TABLE 2 weather factor preliminary classification coding mode
Figure BDA0002599215850000062
The invention simplifies the classification of the weather characteristics. The former is adopted for the weather type of 'turning from A to B', and if the weather type is 'turning from sunny to cloudy', the weather type is 'sunny'; the latter is taken for the weather type from "A to B", and if "little to medium rain" is recorded as "medium rain". The specific weather category can be distinguished according to different passenger flow sending cities.
After the four influencing factors of the month, the week, the holiday attribute and the weather characteristic are subjected to preliminary classification coding, the data are further coded in an One-hot coding mode. This is because the coded values of these four influencing factors are only characteristic classes representing attributes, and are not continuous variables, and therefore, need to be expressed in a discretized manner. One-hot encoding employs an N-bit state register to encode N states, each state having its own independent register bit and only One bit being active at any time. This first requires mapping the classification values to integer values. Each integer value is then represented as a binary vector, labeled 0 except for the index of the integer labeled 1. For example, for a week attribute with 7 states, 7 bytes are required for encoding, as shown in table 3.

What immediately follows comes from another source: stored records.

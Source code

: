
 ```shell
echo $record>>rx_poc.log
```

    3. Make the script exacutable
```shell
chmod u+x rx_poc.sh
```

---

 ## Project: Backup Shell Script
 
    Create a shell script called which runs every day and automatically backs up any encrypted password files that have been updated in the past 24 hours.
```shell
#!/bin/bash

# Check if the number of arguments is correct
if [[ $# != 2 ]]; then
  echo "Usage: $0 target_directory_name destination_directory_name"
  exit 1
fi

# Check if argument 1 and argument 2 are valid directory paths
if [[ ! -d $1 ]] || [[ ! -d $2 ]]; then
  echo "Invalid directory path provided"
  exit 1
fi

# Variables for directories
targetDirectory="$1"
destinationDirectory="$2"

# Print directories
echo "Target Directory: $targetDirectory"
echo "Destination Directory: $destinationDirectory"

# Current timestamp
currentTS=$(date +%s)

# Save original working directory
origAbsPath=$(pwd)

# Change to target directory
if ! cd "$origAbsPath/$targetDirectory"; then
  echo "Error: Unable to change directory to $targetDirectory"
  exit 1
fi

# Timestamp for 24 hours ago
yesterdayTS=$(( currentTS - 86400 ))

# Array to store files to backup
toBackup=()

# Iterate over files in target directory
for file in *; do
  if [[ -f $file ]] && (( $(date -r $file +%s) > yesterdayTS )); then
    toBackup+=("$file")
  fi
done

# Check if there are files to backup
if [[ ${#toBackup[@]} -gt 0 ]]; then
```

TABLE 3 week Attribute expressed in One-hot code
Figure BDA0002599215850000071
Similarly, month, holiday and weather attributes are subjected to One-hot coding. After the four influencing factors are coded in a One-hot coding mode, a new influencing factor sequence is expanded into 43 columns. And on the basis of the influence factor data subjected to coding processing and the passenger flow historical data, converting the data into a data set with supervised learning according to the input step length and the output step length predicted by the model. The input step size refers to the step size of historical data needing to be input in the practical application of the prediction model, and the output step size refers to the time length predicted by the model. In the invention, an input step size is taken as 14, an output step size is taken as 7, namely 14 days of historical data are input to predict the passenger flow of 7 days in the future.
2. Constructing long-short term memory neural network model
The Long-short-term memory (LSTM) neural network model is a variant of the Recurrent Neural Network (RNN), which can learn Long-term dependence in input data and alleviate problems of gradient extinction and gradient explosion in model training; the LSTM neural network model has significant advantages in processing data with non-linear time series. The change in intercity passenger flow in a railway, although fluctuating significantly in the short term, is still based on the long-term trend of passenger flow changes and recent passenger flow levels, with very significant temporal correlation. Therefore, the invention selects the LSTM neural network model, exerts the grasp capability of the LSTM neural network model on the dynamic change rule of the time sequence, finely extracts and learns the short-term evolution characteristics of the intercity passenger flow of the railway, and accurately predicts the passenger flow.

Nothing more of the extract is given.